Excerpts from a dataset

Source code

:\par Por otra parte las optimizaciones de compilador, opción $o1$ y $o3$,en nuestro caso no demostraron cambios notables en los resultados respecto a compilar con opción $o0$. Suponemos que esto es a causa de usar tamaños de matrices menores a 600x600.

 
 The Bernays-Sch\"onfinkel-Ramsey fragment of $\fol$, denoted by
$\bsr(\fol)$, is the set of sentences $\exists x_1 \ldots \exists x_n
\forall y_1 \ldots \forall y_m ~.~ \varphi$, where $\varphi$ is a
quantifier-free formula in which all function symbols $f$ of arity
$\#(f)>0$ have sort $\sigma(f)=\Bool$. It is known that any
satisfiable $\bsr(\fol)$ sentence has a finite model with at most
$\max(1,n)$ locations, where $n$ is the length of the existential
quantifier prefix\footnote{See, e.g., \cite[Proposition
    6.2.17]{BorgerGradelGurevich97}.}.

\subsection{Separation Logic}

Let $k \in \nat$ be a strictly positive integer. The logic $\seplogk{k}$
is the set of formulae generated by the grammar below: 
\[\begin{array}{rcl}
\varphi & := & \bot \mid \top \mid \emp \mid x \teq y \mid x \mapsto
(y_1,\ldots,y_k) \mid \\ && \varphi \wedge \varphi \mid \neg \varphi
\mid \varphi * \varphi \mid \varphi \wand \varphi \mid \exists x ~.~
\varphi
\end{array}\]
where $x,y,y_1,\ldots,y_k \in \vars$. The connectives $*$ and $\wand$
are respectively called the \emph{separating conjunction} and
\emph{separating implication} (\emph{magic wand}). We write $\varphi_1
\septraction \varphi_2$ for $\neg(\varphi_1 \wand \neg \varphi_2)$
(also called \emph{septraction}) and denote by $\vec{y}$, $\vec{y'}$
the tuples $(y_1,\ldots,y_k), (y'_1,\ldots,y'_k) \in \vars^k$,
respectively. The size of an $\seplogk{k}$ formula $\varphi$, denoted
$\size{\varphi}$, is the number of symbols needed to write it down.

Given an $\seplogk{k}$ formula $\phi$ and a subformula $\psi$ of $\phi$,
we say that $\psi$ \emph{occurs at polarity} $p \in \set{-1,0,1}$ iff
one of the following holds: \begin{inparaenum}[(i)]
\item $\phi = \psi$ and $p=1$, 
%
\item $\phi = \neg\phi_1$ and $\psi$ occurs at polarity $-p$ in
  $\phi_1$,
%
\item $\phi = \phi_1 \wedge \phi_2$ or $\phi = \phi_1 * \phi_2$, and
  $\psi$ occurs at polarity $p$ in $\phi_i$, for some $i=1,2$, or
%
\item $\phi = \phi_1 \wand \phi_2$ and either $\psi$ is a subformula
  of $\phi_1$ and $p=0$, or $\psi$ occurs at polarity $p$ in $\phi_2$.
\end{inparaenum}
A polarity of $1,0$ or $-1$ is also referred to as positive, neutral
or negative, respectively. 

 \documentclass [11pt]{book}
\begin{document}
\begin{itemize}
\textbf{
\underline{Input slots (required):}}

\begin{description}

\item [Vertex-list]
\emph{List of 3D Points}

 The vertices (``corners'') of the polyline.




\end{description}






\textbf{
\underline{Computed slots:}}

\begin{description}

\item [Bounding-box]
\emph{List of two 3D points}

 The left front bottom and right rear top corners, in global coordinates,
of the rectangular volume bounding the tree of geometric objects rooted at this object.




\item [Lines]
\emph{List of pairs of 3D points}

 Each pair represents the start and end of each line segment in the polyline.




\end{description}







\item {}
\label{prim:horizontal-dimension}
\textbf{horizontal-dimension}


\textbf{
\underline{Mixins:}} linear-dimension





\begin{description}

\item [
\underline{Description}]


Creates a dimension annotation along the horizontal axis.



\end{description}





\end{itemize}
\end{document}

Exercise >> The response should be every record above restated exactly.

Response to the exercise >>
Source code

:\par Por otra parte las optimizaciones de compilador, opción $o1$ y $o3$,en nuestro caso no demostraron cambios notables en los resultados respecto a compilar con opción $o0$. Suponemos que esto es a causa de usar tamaños de matrices menores a 600x600.

 
 The Bernays-Sch\"onfinkel-Ramsey fragment of $\fol$, denoted by
$\bsr(\fol)$, is the set of sentences $\exists x_1 \ldots \exists x_n
\forall y_1 \ldots \forall y_m ~.~ \varphi$, where $\varphi$ is a
quantifier-free formula in which all function symbols $f$ of arity
$\#(f)>0$ have sort $\sigma(f)=\Bool$. It is known that any
satisfiable $\bsr(\fol)$ sentence has a finite model with at most
$\max(1,n)$ locations, where $n$ is the length of the existential
quantifier prefix\footnote{See, e.g., \cite[Proposition
    6.2.17]{BorgerGradelGurevich97}.}.

\subsection{Separation Logic}

Let $k \in \nat$ be a strictly positive integer. The logic $\seplogk{k}$
is the set of formulae generated by the grammar below: 
\[\begin{array}{rcl}
\varphi & := & \bot \mid \top \mid \emp \mid x \teq y \mid x \mapsto
(y_1,\ldots,y_k) \mid \\ && \varphi \wedge \varphi \mid \neg \varphi
\mid \varphi * \varphi \mid \varphi \wand \varphi \mid \exists x ~.~
\varphi
\end{array}\]
where $x,y,y_1,\ldots,y_k \in \vars$. The connectives $*$ and $\wand$
are respectively called the \emph{separating conjunction} and
\emph{separating implication} (\emph{magic wand}). We write $\varphi_1
\septraction \varphi_2$ for $\neg(\varphi_1 \wand \neg \varphi_2)$
(also called \emph{septraction}) and denote by $\vec{y}$, $\vec{y'}$
the tuples $(y_1,\ldots,y_k), (y'_1,\ldots,y'_k) \in \vars^k$,
respectively. The size of an $\seplogk{k}$ formula $\varphi$, denoted
$\size{\varphi}$, is the number of symbols needed to write it down.

Given an $\seplogk{k}$ formula $\phi$ and a subformula $\psi$ of $\phi$,
we say that $\psi$ \emph{occurs at polarity} $p \in \set{-1,0,1}$ iff
one of the following holds: \begin{inparaenum}[(i)]
\item $\phi = \psi$ and $p=1$, 
%
\item $\phi = \neg\phi_1$ and $\psi$ occurs at polarity $-p$ in
  $\phi_1$,
%
\item $\phi = \phi_1 \wedge \phi_2$ or $\phi = \phi_1 * \phi_2$, and
  $\psi$ occurs at polarity $p$ in $\phi_i$, for some $i=1,2$, or
%
\item $\phi = \phi_1 \wand \phi_2$ and either $\psi$ is a subformula
  of $\phi_1$ and $p=0$, or $\psi$ occurs at polarity $p$ in $\phi_2$.
\end{inparaenum}
A polarity of $1,0$ or $-1$ is also referred to as positive, neutral
or negative, respectively. 

 \documentclass [11pt]{book}
\begin{document}
\begin{itemize}
\textbf{
\underline{Input slots (required):}}

\begin{description}

\item [Vertex-list]
\emph{List of 3D Points}

 The vertices (``corners'') of the polyline.




\end{description}






\textbf{
\underline{Computed slots:}}

\begin{description}

\item [Bounding-box]
\emph{List of two 3D points}

 The left front bottom and right rear top corners, in global coordinates,
of the rectangular volume bounding the tree of geometric objects rooted at this object.




\item [Lines]
\emph{List of pairs of 3D points}

 Each pair represents the start and end of each line segment in the polyline.




\end{description}







\item {}
\label{prim:horizontal-dimension}
\textbf{horizontal-dimension}


\textbf{
\underline{Mixins:}} linear-dimension





\begin{description}

\item [
\underline{Description}]


Creates a dimension annotation along the horizontal axis.



\end{description}





\end{itemize}
\end{document}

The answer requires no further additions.